=== Begin Enclosure ===

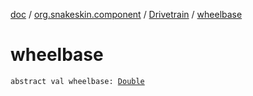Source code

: [doc](../../index.md) / [org.snakeskin.component](../index.md) / [Drivetrain](index.md) / [wheelbase](./wheelbase.md)

# wheelbase

`abstract val wheelbase: `[`Double`](https://kotlinlang.org/api/latest/jvm/stdlib/kotlin/-double/index.html)
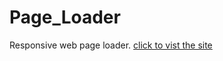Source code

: # Page_Loader
Responsive web page loader.
[click to vist the site](https://shivesh947.github.io/Page_Loader/display.html)
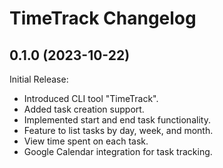 # TimeTrack Changelog

## 0.1.0 (2023-10-22)

Initial Release:

-   Introduced CLI tool "TimeTrack".
-   Added task creation support.
-   Implemented start and end task functionality.
-   Feature to list tasks by day, week, and month.
-   View time spent on each task.
-   Google Calendar integration for task tracking.
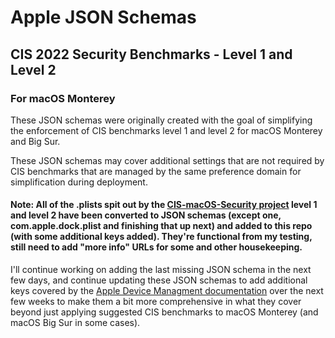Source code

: # Apple JSON Schemas
## CIS 2022 Security Benchmarks - Level 1 and Level 2
### For macOS Monterey

These JSON schemas were originally created with the goal of simplifying the enforcement of CIS benchmarks level 1 and level 2 for macOS Monterey and Big Sur.

These JSON schemas may cover additional settings that are not required by CIS benchmarks that are managed by the same preference domain for simplification during deployment.


#### Note: All of the .plists spit out by the [CIS-macOS-Security project](https://github.com/mvdbent/CIS-macOS-Security) level 1 and level 2 have been converted to JSON schemas (except one, com.apple.dock.plist and finishing that up next) and added to this repo (with some additional keys added). They're functional from my testing, still need to add "more info" URLs for some and other housekeeping. 

I'll continue working on adding the last missing JSON schema in the next few days, and continue updating these JSON schemas to add additional keys covered by the [Apple Device Managment documentation](https://developer.apple.com/documentation/devicemanagement) over the next few weeks to make them a bit more comprehensive in what they cover beyond just applying suggested CIS benchmarks to macOS Monterey (and macOS Big Sur in some cases).

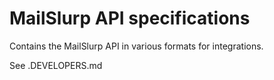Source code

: # MailSlurp API specifications
Contains the MailSlurp API in various formats for integrations.

See .DEVELOPERS.md
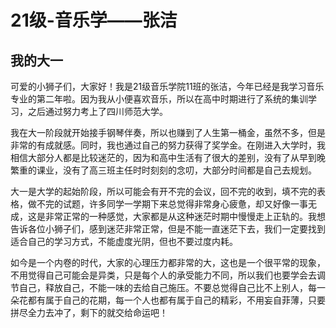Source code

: # 21级-音乐学——张洁

## 我的大一
可爱的小狮子们，大家好！我是21级音乐学院11班的张洁，今年已经是我学习音乐专业的第二年啦。因为我从小便喜欢音乐，所以在高中时期进行了系统的集训学习，之后通过努力考上了四川师范大学。

我在大一阶段就开始接手钢琴伴奏，所以也赚到了人生第一桶金，虽然不多，但是非常的有成就感。同时，我也通过自己的努力获得了奖学金。在刚进入大学时，我相信大部分人都是比较迷茫的，因为和高中生活有了很大的差别，没有了从早到晚繁重的课业，没有了高三班主任时时刻刻的念叨，大部分时间都是自己去规划。

大一是大学的起始阶段，所以可能会有开不完的会议，回不完的收到，填不完的表格，做不完的试题，许多同学一学期下来总觉得非常身心疲惫，却又好像一事无成，这是非常正常的一种感觉，大家都是从这种迷茫时期中慢慢走上正轨的。我想告诉各位小狮子们，感到迷茫非常正常，但是不能一直迷茫下去，我们一定要找到适合自己的学习方式，不能虚度光阴，但也不要过度内耗。

如今是一个内卷的时代，大家的心理压力都非常的大，这也是一个很平常的现象，不用觉得自己可能会是异类，只是每个人的承受能力不同，所以我们也要学会去调节自己，释放自己，不能一味的去给自己施压。不要总觉得自己比不上别人，每一朵花都有属于自己的花期，每一个人也都有属于自己的精彩，不用妄自菲薄，只要拼尽全力去冲了，剩下的就交给命运吧！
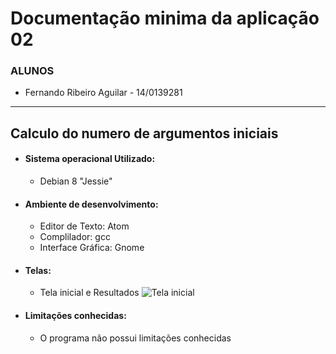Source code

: # Documentação minima da aplicação 02

### ALUNOS
  * Fernando Ribeiro Aguilar - 14/0139281
----

## Calculo do numero de argumentos iniciais

* #### Sistema operacional Utilizado:
  * Debian 8 "Jessie"

* #### Ambiente de desenvolvimento:
  * Editor de Texto: Atom
  * Complilador: gcc
  * Interface Gráfica: Gnome

* #### Telas:
  * Tela inicial e Resultados
    ![Tela inicial](http://i.imgur.com/0BiNigw.png)


* #### Limitações conhecidas:
  * O programa não possui limitações conhecidas
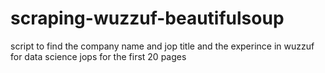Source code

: # scraping-wuzzuf-beautifulsoup
script to find the company name and jop title and the experince in wuzzuf for data science jops for the first 20 pages
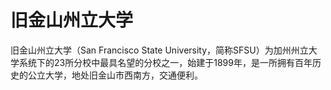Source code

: # 旧金山州立大学

旧金山州立大学（San Francisco State University，简称SFSU）为加州州立大学系统下的23所分校中最具名望的分校之一，始建于1899年，是一所拥有百年历史的公立大学，地处旧金山市西南方，交通便利。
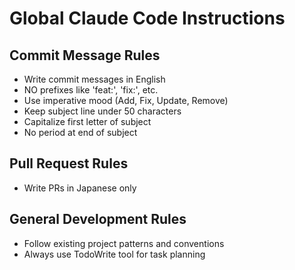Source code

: # Global Claude Code Instructions

## Commit Message Rules
- Write commit messages in English
- NO prefixes like 'feat:', 'fix:', etc.
- Use imperative mood (Add, Fix, Update, Remove)
- Keep subject line under 50 characters
- Capitalize first letter of subject
- No period at end of subject

## Pull Request Rules  
- Write PRs in Japanese only

## General Development Rules
- Follow existing project patterns and conventions
- Always use TodoWrite tool for task planning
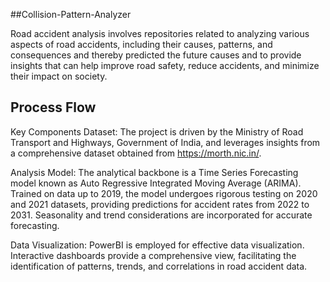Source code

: 
##Collision-Pattern-Analyzer

Road accident analysis involves repositories related to analyzing various aspects of road accidents, including their causes, patterns, and consequences and thereby predicted the future causes and to provide insights that can help improve road safety, reduce accidents, and minimize their impact on society.

## Process Flow

Key Components
Dataset: The project is driven by the Ministry of Road Transport and Highways, Government of India, and leverages insights from a comprehensive dataset obtained from https://morth.nic.in/.

Analysis Model: The analytical backbone is a Time Series Forecasting model known as Auto Regressive Integrated Moving Average (ARIMA). Trained on data up to 2019, the model undergoes rigorous testing on 2020 and 2021 datasets, providing predictions for accident rates from 2022 to 2031. Seasonality and trend considerations are incorporated for accurate forecasting.

Data Visualization: PowerBI is employed for effective data visualization. Interactive dashboards provide a comprehensive view, facilitating the identification of patterns, trends, and correlations in road accident data.
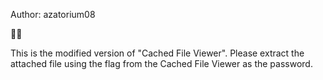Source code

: Author: azatorium08

🫨🫨

This is the modified version of "Cached File Viewer".
Please extract the attached file using the flag from the Cached File Viewer as the password.
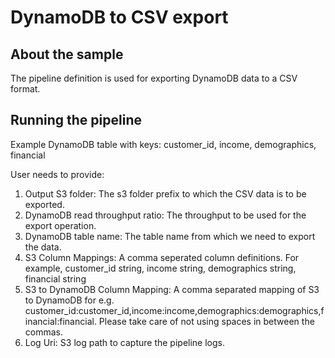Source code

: # DynamoDB to CSV export

## About the sample
The pipeline definition is used for exporting DynamoDB data to a CSV format.

## Running the pipeline 

Example DynamoDB table with keys: customer_id, income, demographics, financial

User needs to provide:

1. Output S3 folder: The s3 folder prefix to which the CSV data is to be exported.
2. DynamoDB read throughput ratio: The throughput to be used for the export operation.
3. DynamoDB table name: The table name from which we need to export the data.
4. S3 Column Mappings: A comma seperated column definitions. For example, customer_id string, income string, demographics string, financial string
5. S3 to DynamoDB Column Mapping: A comma separated mapping of S3 to DynamoDB for e.g. customer_id:customer_id,income:income,demographics:demographics,financial:financial. Please take care of not using spaces in between the commas.
6. Log Uri: S3 log path to capture the pipeline logs.
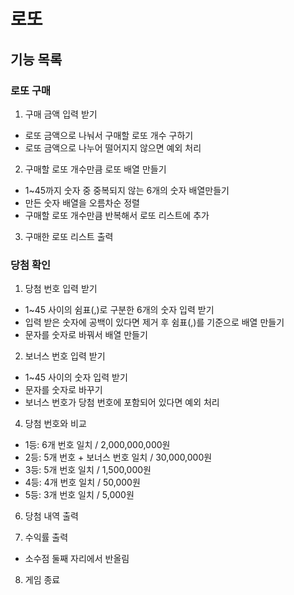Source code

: # 로또

## 기능 목록

### 로또 구매

1. 구매 금액 입력 받기

- 로또 금액으로 나눠서 구매할 로또 개수 구하기
- 로또 금액으로 나누어 떨어지지 않으면 예외 처리

2. 구매할 로또 개수만큼 로또 배열 만들기

- 1~45까지 숫자 중 중복되지 않는 6개의 숫자 배열만들기
- 만든 숫자 배열을 오름차순 정렬
- 구매할 로또 개수만큼 반복해서 로또 리스트에 추가

3. 구매한 로또 리스트 출력

### 당첨 확인

1. 당첨 번호 입력 받기

- 1~45 사이의 쉼표(,)로 구분한 6개의 숫자 입력 받기
- 입력 받은 숫자에 공백이 있다면 제거 후 쉼표(,)를 기준으로 배열 만들기
- 문자를 숫자로 바꿔서 배열 만들기

2. 보너스 번호 입력 받기

- 1~45 사이의 숫자 입력 받기
- 문자를 숫자로 바꾸기
- 보너스 번호가 당첨 번호에 포함되어 있다면 예외 처리

4. 당첨 번호와 비교

- 1등: 6개 번호 일치 / 2,000,000,000원
- 2등: 5개 번호 + 보너스 번호 일치 / 30,000,000원
- 3등: 5개 번호 일치 / 1,500,000원
- 4등: 4개 번호 일치 / 50,000원
- 5등: 3개 번호 일치 / 5,000원

6. 당첨 내역 출력

7. 수익률 출력

- 소수점 둘째 자리에서 반올림

8. 게임 종료
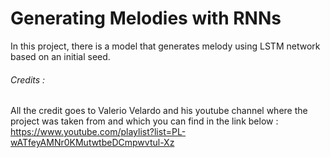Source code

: # Generating Melodies with RNNs

In this project, there is a model that generates melody using LSTM network based on an initial seed.

###### Credits : 
All the credit goes to Valerio Velardo and his youtube channel where the project was taken from and which you can find in the link below :
https://www.youtube.com/playlist?list=PL-wATfeyAMNr0KMutwtbeDCmpwvtul-Xz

=== End Enclosure ===

• TASK TO COMPLETE
Once a line of the records is found to contain "which", copy it out.

• EXERCISE RESPONSE
1. Output S3 folder: The s3 folder prefix to which the CSV data is to be exported.
3. DynamoDB table name: The table name from which we need to export the data.
All the credit goes to Valerio Velardo and his youtube channel where the project was taken from and which you can find in the link below :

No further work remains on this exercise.